Maya Man: To start off, I know a lot of you talked about obstacles you faced coming into the community, so what are some of the most important things to think about when trying to welcome people into the community, and also on the flip side, what are things that can be intimidating or discouraging or unwelcoming to people new to the community?
Stephanie Migdalia Pi Herrera: I can talk about something that bothers me a lot that people do when you’re learning. My school instituted this rule called “no touching,” and this is very important. What it means is when you’re teaching someone, especially something technological, people who are very advanced tend to have this thing where they take your computer and they’re like, “I’ll just do it for you.” And then you don’t learn. You’re like, “Oh, my problem is fixed but my problem isn’t really fixed because I don’t know what I’ve done wrong.” So no touching is a really important thing not to do to people you’re mentoring.

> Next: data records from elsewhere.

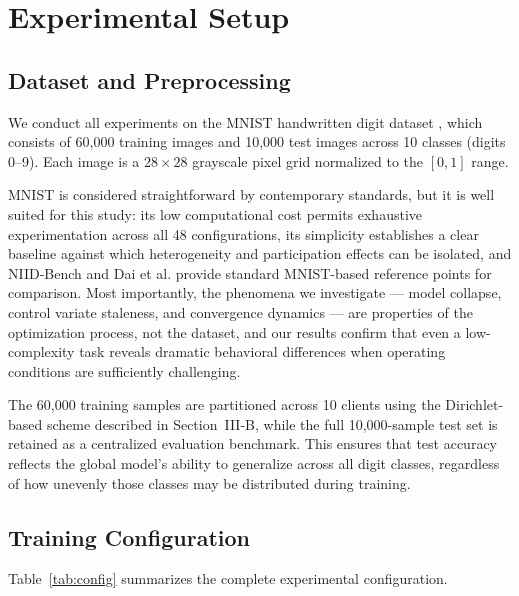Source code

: \documentclass[conference]{IEEEtran}
\begin{document}
\section{Experimental Setup}

\subsection{Dataset and Preprocessing}

We conduct all experiments on the MNIST handwritten digit dataset \cite{lecun1998mnist}, which consists of 60,000 training images and 10,000 test images across 10 classes (digits 0--9). Each image is a $28 \times 28$ grayscale pixel grid normalized to the $[0, 1]$ range.

MNIST is considered straightforward by contemporary standards, but it is well suited for this study: its low computational cost permits exhaustive experimentation across all 48 configurations, its simplicity establishes a clear baseline against which heterogeneity and participation effects can be isolated, and NIID-Bench \cite{li2022niid} and Dai et al. \cite{dai2024empirical} provide standard MNIST-based reference points for comparison. Most importantly, the phenomena we investigate --- model collapse, control variate staleness, and convergence dynamics --- are properties of the optimization process, not the dataset, and our results confirm that even a low-complexity task reveals dramatic behavioral differences when operating conditions are sufficiently challenging.

The 60,000 training samples are partitioned across 10 clients using the Dirichlet-based scheme described in Section~III-B, while the full 10,000-sample test set is retained as a centralized evaluation benchmark. This ensures that test accuracy reflects the global model's ability to generalize across all digit classes, regardless of how unevenly those classes may be distributed during training.

\subsection{Training Configuration}

Table~\ref{tab:config} summarizes the complete experimental configuration.
\end{document}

Epic Jefferson: One of the more important things that happened to me when I was getting started, since I come from an audio background I started doing Max/MSP. And since I’m from Puerto Rico, everyone that knew something about Max was online. This was like 2009, more or less. When I asked questions online, I didn’t get any responses, and this is a very basic question, maybe something to do with an oscillator. But I didn’t get any answer at all online, and obviously that’s super demotivating because I couldn’t get past that first barrier. So first barriers are very important to nurture and get past. At the moment I thought it had to do with Max being proprietary and the knowledge that comes from working with something proprietary is held onto stronger than an open source alternative, which is what happened to me. So when that happened, I was demotivated to work with Max and I learned about PD and when I used PD and ran into the exact same problem (because it’s basically the exact same software) I tried to ask on the mailing list or the forum again, and immediately I got a lot more answers. I solved my problem and I was able to get further. So I think not being jealous of the knowledge that you have is important in nurturing people’s first barriers, helping them through it.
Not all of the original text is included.